UK betting operators urge payment blocks and tougher penalties in five-point push against the black market
The Betting and Gaming Council (BGC) has laid out a five-point plan aimed at illegal gambling operators targeting British consumers. For regulated PSPs and acquirers, the interesting part is not the slogans: it is the explicit call for payment blocks, stronger enforcement against enablers, and faster disruption of the networks that keep the black market moving.
- The BGC says social media companies should be made responsible for removing illegal gambling content and advertisements. It argues that illegal operators increasingly rely on social media, search engines and online advertising to reach customers, and says WARC analysis found illegal operators now account for almost half of all UK gambling advertising spend, with a projection that they will overtake licensed operators by 2028.
- The trade body also wants the Gambling Commission to get stronger powers to block illegal gambling websites, remove unlicensed gambling apps and disrupt criminal operators.

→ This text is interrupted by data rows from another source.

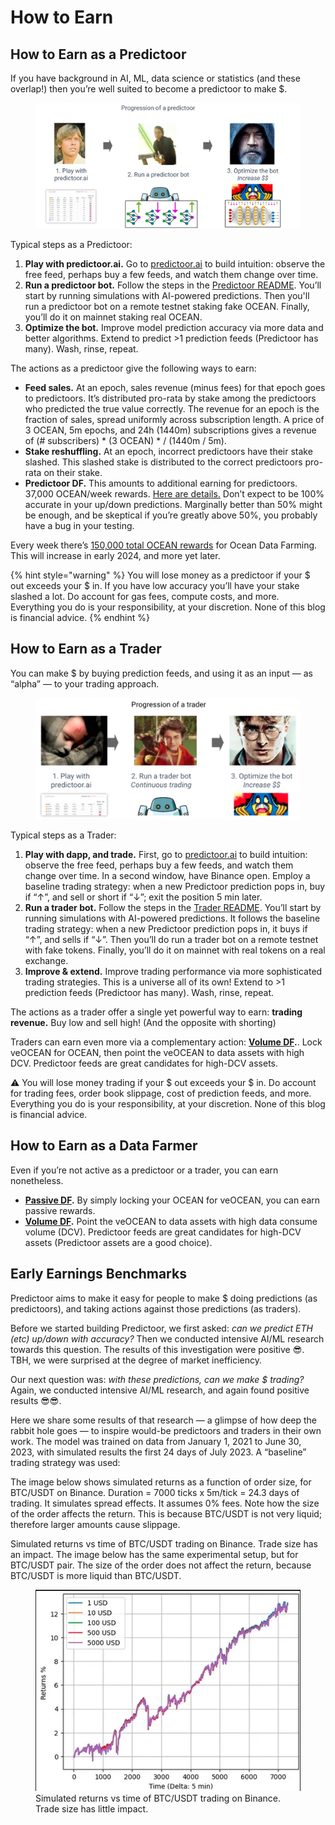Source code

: # How to Earn

## How to Earn as a Predictoor
If you have background in AI, ML, data science or statistics (and these overlap!) then you’re well suited to become a predictoor to make \$.

<figure><img src="../.gitbook/assets/predictoor/progression_of_a_predictoor.png" alt=""></figure>

Typical steps as a Predictoor:
1. **Play with predictoor.ai.** Go to [predictoor.ai](https://predictoor.ai) to build intuition: observe the free feed, perhaps buy a few feeds, and watch them change over time.
1. **Run a predictoor bot.** Follow the steps in the [Predictoor README](https://github.com/oceanprotocol/pdr-backend/blob/main/READMEs/predictoor.md). You’ll start by running simulations with AI-powered predictions. Then you'll run a predictoor bot on a remote testnet staking fake OCEAN. Finally, you’ll do it on mainnet staking real OCEAN.
1. **Optimize the bot.** Improve model prediction accuracy via more data and better algorithms. Extend to predict >1 prediction feeds (Predictoor has many). Wash, rinse, repeat.  

The actions as a predictoor give the following ways to earn:  
* **Feed sales.** At an epoch, sales revenue (minus fees) for that epoch goes to predictoors. It’s distributed pro-rata by stake among the predictoors who predicted the true value correctly. The revenue for an epoch is the fraction of sales, spread uniformly across subscription length. A price of 3 OCEAN, 5m epochs, and 24h (1440m) subscriptions gives a revenue of (# subscribers) * (3 OCEAN) * / (1440m / 5m).
* **Stake reshuffling.** At an epoch, incorrect predictoors have their stake slashed. This slashed stake is distributed to the correct predictoors pro-rata on their stake.
* **Predictoor DF.** This amounts to additional earning for predictoors. 37,000 OCEAN/week rewards. [Here are details.](../data-farming/predictoordf.md)
Don’t expect to be 100% accurate in your up/down predictions. Marginally better than 50% might be enough, and be skeptical if you’re greatly above 50%, you probably have a bug in your testing.

Every week there’s [150,000 total OCEAN rewards](../data-farming/README.md) for Ocean Data Farming. This will increase in early 2024, and more yet later.

{% hint style="warning" %}
You will lose money as a predictoor if your \$ out exceeds your \$ in. If you have low accuracy you’ll have your stake slashed a lot. Do account for gas fees, compute costs, and more. Everything you do is your responsibility, at your discretion. None of this blog is financial advice.
{% endhint %}

## How to Earn as a Trader

You can make \$ by buying prediction feeds, and using it as an input — as “alpha” — to your trading approach.

<figure><img src="../.gitbook/assets/predictoor/progression_of_a_trader.png" alt=""></figure>

Typical steps as a Trader:
1. **Play with dapp, and trade.** First, go to [predictoor.ai](https://test.predictoor.ai/) to build intuition: observe the free feed, perhaps buy a few feeds, and watch them change over time. In a second window, have Binance open. Employ a baseline trading strategy: when a new Predictoor prediction pops in, buy if “↑”, and sell or short if “↓”; exit the position 5 min later.  
1. **Run a trader bot.** Follow the steps in the [Trader README](https://github.com/oceanprotocol/pdr-backend/blob/main/READMEs/trader.md). You’ll start by running simulations with AI-powered predictions. It follows the baseline trading strategy: when a new Predictoor prediction pops in, it buys if “↑”, and sells if “↓”. Then you’ll do run a trader bot on a remote testnet with fake tokens. Finally, you’ll do it on mainnet with real tokens on a real exchange.
1. **Improve & extend.** Improve trading performance via more sophisticated trading strategies. This is a universe all of its own! Extend to >1 prediction feeds (Predictoor has many). Wash, rinse, repeat.  

The actions as a trader offer a single yet powerful way to earn: **trading revenue.** Buy low and sell high! (And the opposite with shorting)  

Traders can earn even more via a complementary action: **[Volume DF](../data-farming/challengedf.md).**. Lock veOCEAN for OCEAN, then point the veOCEAN to data assets with high DCV. Predictoor feeds are great candidates for high-DCV assets.  

⚠️ You will lose money trading if your \$ out exceeds your \$ in. Do account for trading fees, order book slippage, cost of prediction feeds, and more. Everything you do is your responsibility, at your discretion. None of this blog is financial advice.  

## How to Earn as a Data Farmer

Even if you’re not active as a predictoor or a trader, you can earn nonetheless.

* **[Passive DF](../data-farming/passivedf.md).** By simply locking your OCEAN for veOCEAN, you can earn passive rewards.  
* **[Volume DF](../data-farming/volumedf.md).** Point the veOCEAN to data assets with high data consume volume (DCV). Predictoor feeds are great candidates for high-DCV assets (Predictoor assets are a good choice).  

## Early Earnings Benchmarks

Predictoor aims to make it easy for people to make \$ doing predictions (as predictoors), and taking actions against those predictions (as traders).

Before we started building Predictoor, we first asked: _can we predict ETH (etc) up/down with accuracy?_ Then we conducted intensive AI/ML research towards this question. The results of this investigation were positive 😎. TBH, we were surprised at the degree of market inefficiency.

Our next question was: _with these predictions, can we make \$ trading?_ Again, we conducted intensive AI/ML research, and again found positive results 😎😎.

Here we share some results of that research — a glimpse of how deep the rabbit hole goes — to inspire would-be predictoors and traders in their own work. The model was trained on data from January 1, 2021 to June 30, 2023, with simulated results the first 24 days of July 2023. A “baseline” trading strategy was used:

The image below shows simulated returns as a function of order size, for BTC/USDT on Binance. Duration = 7000 ticks x 5m/tick = 24.3 days of trading. It simulates spread effects. It assumes 0% fees. Note how the size of the order affects the return. This is because BTC/USDT is not very liquid; therefore larger amounts cause slippage.

Simulated returns vs time of BTC/USDT trading on Binance. Trade size has an impact.
The image below has the same experimental setup, but for BTC/USDT pair. The size of the order does not affect the return, because BTC/USDT is more liquid than BTC/USDT.

<figure><img src="../.gitbook/assets/predictoor/simulated_returns_btc_usdt.png" alt=""><figcaption>Simulated returns vs time of BTC/USDT trading on Binance. Trade size has little impact.</figcaption></figure>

It cites H2 Gambling Capital analysis suggesting that the amount staked with illegal operators in the UK has risen to £16.6bn, more than tripling since 2019.
- On payments, the BGC does not spell out the exact mechanism, but it says payment providers should be prevented from facilitating transactions linked to illegal gambling operators. In practice, that means pressure on the financial layer of the black market, not just on the websites and ads customers see.

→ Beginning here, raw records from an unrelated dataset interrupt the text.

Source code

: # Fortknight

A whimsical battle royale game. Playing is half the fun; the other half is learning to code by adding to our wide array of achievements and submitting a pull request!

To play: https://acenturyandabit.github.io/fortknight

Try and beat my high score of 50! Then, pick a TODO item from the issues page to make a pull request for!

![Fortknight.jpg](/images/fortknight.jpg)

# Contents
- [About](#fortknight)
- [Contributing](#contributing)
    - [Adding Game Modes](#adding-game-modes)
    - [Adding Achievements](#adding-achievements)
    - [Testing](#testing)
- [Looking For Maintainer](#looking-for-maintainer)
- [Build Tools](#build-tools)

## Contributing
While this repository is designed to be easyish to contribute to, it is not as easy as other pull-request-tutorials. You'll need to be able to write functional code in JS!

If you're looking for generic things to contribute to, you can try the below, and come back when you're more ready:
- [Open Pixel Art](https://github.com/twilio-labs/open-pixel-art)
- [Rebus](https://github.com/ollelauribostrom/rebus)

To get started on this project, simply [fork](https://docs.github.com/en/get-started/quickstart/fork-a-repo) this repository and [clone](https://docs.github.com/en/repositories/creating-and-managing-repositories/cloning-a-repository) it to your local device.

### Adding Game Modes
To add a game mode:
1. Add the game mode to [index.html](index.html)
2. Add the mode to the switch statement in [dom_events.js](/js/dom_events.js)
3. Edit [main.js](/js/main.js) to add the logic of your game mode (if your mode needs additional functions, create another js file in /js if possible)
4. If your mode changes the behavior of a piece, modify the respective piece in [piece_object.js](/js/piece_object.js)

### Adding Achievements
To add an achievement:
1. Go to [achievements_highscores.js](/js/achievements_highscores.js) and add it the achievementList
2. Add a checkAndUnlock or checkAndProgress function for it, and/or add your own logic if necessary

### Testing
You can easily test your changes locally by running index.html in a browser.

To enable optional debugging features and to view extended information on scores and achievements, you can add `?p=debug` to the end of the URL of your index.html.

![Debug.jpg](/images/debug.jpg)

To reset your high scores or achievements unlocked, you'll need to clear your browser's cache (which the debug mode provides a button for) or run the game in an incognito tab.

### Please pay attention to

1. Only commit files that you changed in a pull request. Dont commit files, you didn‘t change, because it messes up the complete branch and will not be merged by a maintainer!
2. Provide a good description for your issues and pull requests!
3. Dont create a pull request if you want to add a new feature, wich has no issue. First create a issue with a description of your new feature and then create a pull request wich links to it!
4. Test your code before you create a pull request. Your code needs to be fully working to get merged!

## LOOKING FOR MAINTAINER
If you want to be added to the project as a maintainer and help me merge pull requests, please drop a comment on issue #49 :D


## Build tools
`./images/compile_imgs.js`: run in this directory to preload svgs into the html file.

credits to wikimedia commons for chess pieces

- The fourth point is to “hold enablers accountable” by introducing “meaningful penalties” for companies that knowingly provide advertising, payment processing, hosting or other services to illegal gambling businesses. The BGC’s argument is that these services form the infrastructure that lets criminal operators reach British consumers.

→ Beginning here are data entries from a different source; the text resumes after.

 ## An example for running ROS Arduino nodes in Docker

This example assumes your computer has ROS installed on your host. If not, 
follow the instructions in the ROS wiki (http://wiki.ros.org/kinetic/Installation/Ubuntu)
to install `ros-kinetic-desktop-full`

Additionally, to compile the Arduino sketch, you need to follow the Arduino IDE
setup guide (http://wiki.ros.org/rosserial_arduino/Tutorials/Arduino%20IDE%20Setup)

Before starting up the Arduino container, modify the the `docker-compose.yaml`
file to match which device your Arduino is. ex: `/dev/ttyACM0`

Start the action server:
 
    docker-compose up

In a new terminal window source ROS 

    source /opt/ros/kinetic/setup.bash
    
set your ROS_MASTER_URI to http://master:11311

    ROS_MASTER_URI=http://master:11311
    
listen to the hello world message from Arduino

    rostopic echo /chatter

- The fifth measure is criminal sanctions for operators. The BGC is calling on lawmakers, regulators, technology companies and financial institutions to work together to shut down illegal gambling operations and says failure to act would leave consumers exposed to fraud, criminality and gambling-related harm.
The BGC says it represents around 90 per cent of the regulated UK betting and gaming industry, so this is not a fringe complaint. For PSPs serving high-risk verticals, the message is straightforward: the UK industry wants a tighter enforcement stack, and payments are now explicitly part of it.